Like most skiers, I often traverse all the way to the main bowl that offers the most open terrain and then ski down to the bottom of the Ontario run before catching the Judge lift, or why not, riding again Quincy for some additional laps. There are however two notable alternatives to the main bowl and one of them is the expansive wooded area, called “DT’s trees”, that stands to the skier’s left and can be accessed from the beginning of the access traverse. This section, where the trees are gladed well enough to allow turns in most directions, is quite sheltered, keeps the snow fresh longer and offers an infinite array of runs that are never the same. The only trick is to maintain a diagonal direction so as not to “run of out trees,” something that can be easily mastered after just a few descents.

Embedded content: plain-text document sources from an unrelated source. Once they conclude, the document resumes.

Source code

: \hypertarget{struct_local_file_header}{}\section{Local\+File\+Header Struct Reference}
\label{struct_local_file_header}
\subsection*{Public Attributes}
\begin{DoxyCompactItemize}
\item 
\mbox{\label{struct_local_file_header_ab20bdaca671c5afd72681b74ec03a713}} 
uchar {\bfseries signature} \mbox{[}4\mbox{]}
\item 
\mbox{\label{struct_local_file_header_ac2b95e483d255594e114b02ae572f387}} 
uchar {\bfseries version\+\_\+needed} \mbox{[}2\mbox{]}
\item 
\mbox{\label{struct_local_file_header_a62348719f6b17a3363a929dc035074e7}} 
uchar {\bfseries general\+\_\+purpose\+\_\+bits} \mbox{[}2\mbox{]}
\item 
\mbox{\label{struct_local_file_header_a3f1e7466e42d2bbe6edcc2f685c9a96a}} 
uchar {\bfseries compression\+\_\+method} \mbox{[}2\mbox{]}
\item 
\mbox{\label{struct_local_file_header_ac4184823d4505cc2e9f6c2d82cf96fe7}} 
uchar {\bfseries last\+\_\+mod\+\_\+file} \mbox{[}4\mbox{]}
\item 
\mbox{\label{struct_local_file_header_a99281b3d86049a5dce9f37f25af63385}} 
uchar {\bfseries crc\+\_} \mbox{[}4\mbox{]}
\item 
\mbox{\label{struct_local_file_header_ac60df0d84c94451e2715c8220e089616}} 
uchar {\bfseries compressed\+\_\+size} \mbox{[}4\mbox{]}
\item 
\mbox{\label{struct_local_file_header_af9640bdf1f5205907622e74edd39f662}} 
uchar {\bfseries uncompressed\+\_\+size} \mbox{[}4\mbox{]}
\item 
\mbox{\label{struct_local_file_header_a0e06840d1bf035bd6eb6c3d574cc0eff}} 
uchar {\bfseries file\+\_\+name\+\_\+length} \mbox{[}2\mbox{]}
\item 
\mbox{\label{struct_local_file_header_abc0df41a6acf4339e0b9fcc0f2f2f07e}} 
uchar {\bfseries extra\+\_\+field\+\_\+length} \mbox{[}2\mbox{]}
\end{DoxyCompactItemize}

My favorite line however is located on the edge of the trees and on the ridge portion that separates the trees from the bowl. While this run may get bumpy at times (a price to pay for its popularity) it’s always fun and varied as its grade changes all along the way, keeping the itinerary interesting. It ends up by funneling into the trees and lands somewhere above the Quincy chair. So if you didn’t know the Ontario Bowl and its multiple options, make sure to keep them in mind on your way back from Flagstaff and Empire; soon you’ll consider it your “dessert” too, after a long and fun-packed ski day!